Während der Freistaat vor wenigen Wochen selbst seine Normenkontrollklage zurückgezogen hat, fing sich der Amtsrichter vom Bundesverfassungsgericht einen Beschluss ein, der so viel Schadenfreude weckt, wie es das ernste Thema erlaubt: Die Vorlage, befand jetzt die 2. Kammer des 1. Senats des Bundesverfassungsgerichts, sei unzulässig.  Unzulässig heißt: Hier sind schon die formalen Voraussetzungen für die Anrufung des höchsten deutschen Gerichtes nicht gegeben. In der umfassenden Rechtsprechungsdatenbank juris sind ganze vier Entscheidungen veröffentlicht, in denen das Bundesverfassungsgericht Vorlagen von Gerichten wegen deren Unzulässigkeit verworfen hat. Keine einzige dieser Entscheidungen betrifft allerdings so grundsätzliche Mängel, wie sie der Vorlagebeschluss des Schweinfurter Familiengerichts aufwies: „Insbesondere lässt sich dem Beschlusstenor nicht entnehmen, welcher Richter den Beschluss getroffen hat. Außerdem ist der Beschluss im Original nicht unterschrieben.” Wäre der Richter ein Rechtsanwalt, hätte er damit voraussichtlich einen Haftungsfall produziert, so wird er sich vermutlich nur einige spöttische Bemerkungen im Kollegenkreis gefallen lassen müssen. Außenstehende mögen es bezeichnend finden, dass der Vorstoß für ein Wiederauflebenlassen einer diskriminierenden Rechtslage ausgerechnet von einem Richter betrieben wird, der, in einer von ihm für besonders wichtig gehaltenen Sache, nicht einmal die grundlegenden Förmlichkeiten beherrscht.

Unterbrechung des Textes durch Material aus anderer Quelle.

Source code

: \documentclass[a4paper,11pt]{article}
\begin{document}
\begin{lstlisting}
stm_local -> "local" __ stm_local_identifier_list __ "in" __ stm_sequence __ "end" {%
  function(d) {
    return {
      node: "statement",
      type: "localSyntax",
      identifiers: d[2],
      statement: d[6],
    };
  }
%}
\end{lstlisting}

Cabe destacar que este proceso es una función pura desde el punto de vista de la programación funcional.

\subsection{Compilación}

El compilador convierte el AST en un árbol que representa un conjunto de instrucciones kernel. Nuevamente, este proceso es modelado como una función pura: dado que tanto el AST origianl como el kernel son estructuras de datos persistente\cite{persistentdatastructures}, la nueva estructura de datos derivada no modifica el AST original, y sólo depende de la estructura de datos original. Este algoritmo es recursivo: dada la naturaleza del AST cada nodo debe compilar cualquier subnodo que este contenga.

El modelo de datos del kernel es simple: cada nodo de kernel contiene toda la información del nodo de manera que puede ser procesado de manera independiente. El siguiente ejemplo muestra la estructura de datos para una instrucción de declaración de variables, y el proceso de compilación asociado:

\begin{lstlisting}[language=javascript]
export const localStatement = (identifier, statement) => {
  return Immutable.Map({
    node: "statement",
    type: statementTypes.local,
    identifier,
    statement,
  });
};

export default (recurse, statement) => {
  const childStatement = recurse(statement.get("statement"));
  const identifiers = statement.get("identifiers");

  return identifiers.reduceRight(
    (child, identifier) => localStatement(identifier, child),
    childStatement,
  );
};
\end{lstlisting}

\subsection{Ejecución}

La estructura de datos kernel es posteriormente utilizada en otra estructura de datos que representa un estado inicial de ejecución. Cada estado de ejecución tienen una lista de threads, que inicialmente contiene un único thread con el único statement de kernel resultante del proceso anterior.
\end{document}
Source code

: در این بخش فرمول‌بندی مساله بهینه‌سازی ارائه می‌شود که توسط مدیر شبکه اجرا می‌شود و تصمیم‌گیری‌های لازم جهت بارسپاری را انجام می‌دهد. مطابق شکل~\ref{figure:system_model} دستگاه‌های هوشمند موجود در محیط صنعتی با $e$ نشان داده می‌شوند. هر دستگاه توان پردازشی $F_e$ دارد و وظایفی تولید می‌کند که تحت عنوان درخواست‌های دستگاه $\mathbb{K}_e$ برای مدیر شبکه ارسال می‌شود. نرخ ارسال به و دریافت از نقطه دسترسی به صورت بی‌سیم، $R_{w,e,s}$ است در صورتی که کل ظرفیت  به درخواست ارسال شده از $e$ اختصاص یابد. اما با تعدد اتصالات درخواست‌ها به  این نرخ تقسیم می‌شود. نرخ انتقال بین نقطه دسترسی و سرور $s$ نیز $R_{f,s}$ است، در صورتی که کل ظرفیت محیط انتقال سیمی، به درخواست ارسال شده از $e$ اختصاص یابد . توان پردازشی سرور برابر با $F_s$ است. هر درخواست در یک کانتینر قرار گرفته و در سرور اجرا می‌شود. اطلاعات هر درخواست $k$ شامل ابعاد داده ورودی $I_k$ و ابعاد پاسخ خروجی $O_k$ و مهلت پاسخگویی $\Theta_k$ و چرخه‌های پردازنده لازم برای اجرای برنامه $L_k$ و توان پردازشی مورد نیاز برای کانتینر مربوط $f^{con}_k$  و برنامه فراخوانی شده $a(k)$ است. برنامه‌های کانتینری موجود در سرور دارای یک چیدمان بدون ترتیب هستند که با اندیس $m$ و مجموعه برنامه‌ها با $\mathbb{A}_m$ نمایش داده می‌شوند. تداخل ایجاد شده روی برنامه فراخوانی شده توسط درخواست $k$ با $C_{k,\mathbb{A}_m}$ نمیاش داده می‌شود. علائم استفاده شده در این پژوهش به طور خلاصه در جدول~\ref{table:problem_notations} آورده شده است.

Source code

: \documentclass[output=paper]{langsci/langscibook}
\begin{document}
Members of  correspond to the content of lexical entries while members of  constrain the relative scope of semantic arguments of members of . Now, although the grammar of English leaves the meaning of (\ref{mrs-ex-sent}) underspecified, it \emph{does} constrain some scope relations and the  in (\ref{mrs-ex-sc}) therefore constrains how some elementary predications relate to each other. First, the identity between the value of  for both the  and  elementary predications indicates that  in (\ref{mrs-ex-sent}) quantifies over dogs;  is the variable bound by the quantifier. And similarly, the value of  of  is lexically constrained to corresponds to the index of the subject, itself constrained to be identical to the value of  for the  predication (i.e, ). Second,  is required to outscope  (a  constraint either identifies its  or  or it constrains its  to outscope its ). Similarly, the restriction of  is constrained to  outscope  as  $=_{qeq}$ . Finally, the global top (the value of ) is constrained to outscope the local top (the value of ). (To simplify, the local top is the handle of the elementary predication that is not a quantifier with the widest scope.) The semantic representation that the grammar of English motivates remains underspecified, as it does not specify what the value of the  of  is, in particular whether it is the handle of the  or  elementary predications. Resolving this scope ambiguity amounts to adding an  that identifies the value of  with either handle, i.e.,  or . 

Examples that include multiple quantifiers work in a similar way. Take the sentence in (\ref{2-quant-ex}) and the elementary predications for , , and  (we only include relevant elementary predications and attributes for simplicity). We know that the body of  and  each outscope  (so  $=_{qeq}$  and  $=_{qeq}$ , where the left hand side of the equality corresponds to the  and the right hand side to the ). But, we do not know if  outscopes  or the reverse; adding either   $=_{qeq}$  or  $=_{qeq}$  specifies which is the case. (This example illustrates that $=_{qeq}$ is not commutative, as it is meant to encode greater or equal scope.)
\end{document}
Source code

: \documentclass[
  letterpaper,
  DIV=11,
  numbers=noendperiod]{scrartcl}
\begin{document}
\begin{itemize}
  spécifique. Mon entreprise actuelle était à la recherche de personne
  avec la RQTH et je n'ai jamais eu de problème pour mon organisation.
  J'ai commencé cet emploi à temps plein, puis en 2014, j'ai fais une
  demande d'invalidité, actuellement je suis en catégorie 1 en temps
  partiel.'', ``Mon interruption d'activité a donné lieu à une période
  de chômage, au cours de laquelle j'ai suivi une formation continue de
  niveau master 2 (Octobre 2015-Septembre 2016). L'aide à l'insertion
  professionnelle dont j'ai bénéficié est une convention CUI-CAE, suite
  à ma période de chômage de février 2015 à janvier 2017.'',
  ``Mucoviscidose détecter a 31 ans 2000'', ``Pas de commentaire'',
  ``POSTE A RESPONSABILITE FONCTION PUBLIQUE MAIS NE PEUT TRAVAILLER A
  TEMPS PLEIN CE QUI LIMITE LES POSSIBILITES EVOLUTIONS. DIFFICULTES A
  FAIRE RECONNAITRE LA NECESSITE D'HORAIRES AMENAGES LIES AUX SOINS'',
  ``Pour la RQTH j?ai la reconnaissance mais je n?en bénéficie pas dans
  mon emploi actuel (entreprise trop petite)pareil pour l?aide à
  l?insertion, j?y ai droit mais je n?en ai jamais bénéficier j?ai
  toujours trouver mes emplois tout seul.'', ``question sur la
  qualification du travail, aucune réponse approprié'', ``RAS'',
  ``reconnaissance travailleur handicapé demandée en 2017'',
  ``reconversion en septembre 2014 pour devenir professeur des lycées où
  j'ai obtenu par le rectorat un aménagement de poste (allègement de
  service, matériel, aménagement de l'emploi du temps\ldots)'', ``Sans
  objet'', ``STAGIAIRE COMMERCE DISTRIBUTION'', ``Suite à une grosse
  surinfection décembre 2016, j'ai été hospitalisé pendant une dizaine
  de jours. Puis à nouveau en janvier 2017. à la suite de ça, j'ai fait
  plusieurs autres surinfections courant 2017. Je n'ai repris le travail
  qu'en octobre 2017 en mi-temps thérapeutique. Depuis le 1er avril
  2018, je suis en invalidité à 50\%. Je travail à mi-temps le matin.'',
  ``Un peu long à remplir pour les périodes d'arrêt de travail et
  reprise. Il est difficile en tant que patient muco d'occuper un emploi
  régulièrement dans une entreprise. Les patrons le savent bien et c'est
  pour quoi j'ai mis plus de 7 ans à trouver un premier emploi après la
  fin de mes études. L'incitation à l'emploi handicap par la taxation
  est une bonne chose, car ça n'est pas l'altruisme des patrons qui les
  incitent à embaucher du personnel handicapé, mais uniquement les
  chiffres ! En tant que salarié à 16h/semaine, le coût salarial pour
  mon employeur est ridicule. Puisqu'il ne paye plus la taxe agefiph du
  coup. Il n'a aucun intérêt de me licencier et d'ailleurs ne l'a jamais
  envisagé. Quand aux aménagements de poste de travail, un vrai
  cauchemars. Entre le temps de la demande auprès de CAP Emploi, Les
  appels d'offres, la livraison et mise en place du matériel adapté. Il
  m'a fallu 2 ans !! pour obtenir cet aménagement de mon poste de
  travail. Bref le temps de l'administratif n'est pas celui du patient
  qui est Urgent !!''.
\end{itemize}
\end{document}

Das Bundesverfassungsgericht hat es dabei aber nicht bewenden lassen, sondern hat sich auch – wenngleich in der gebotenen Knappheit – mit der rechtlichen Frage an sich befasst:  Ist es zulässig, dass im Zuge einer Stiefkindadoption der annehmende (adoptierende) Lebenspartner dem leiblichen Elternteil des Kindes gleichgestellt wird? Das Bundesverfassungsgericht hält das für unproblematisch, weil auch für Ehen nichts anderes gilt: Auch der Ehepartner, der ein Kind adoptiert tritt damit in vollem Umfang an die Stelle des leiblichen Elternteils. „Die Elternstellung zu einem Kind im Sinne des Art. 6 Abs. 2 Satz 1 GG wird”, erläutert das Bundesverfassungsgericht die Grundlagen, „nicht allein durch die Abstammung, sondern auch aufgrund der sozial-familiären Verantwortungsgemeinschaft vermittelt.” Daher habe „die leibliche Elternschaft gegenüber der rechtlichen und sozial-familiären Elternschaft keine Vorrangstellung.” Das Bundesverfassungsgericht geht noch weiter und erteilt auch der Argumentation des Schweinfurter Amtsgerichts eine Absage, dass „Eltern eines Kindes nur dessen Mutter und Vater sein (könnten)” – damit öffnen die Karlsruher Richter möglicherweise sogar einem englischen Modell die Tür, das anstelle einer Vaterschaft auch die Möglichkeit eröffnet, dass sich Menschen als „anderer Elternteil” eines Kindes registrieren lassen und damit auch keine Adoption mehr benötigen um ein Kind in einer sozial-familiären Verantwortungsgemeinschaft aufwachsen zu lassen, in der es keinen Vater mehr geben muss (und ab 2010, wenn die nächste Gesetzesreform in Kraft tritt, ggf. auch keine Mutter mehr – dazu demnächst mehr an dieser Stelle)….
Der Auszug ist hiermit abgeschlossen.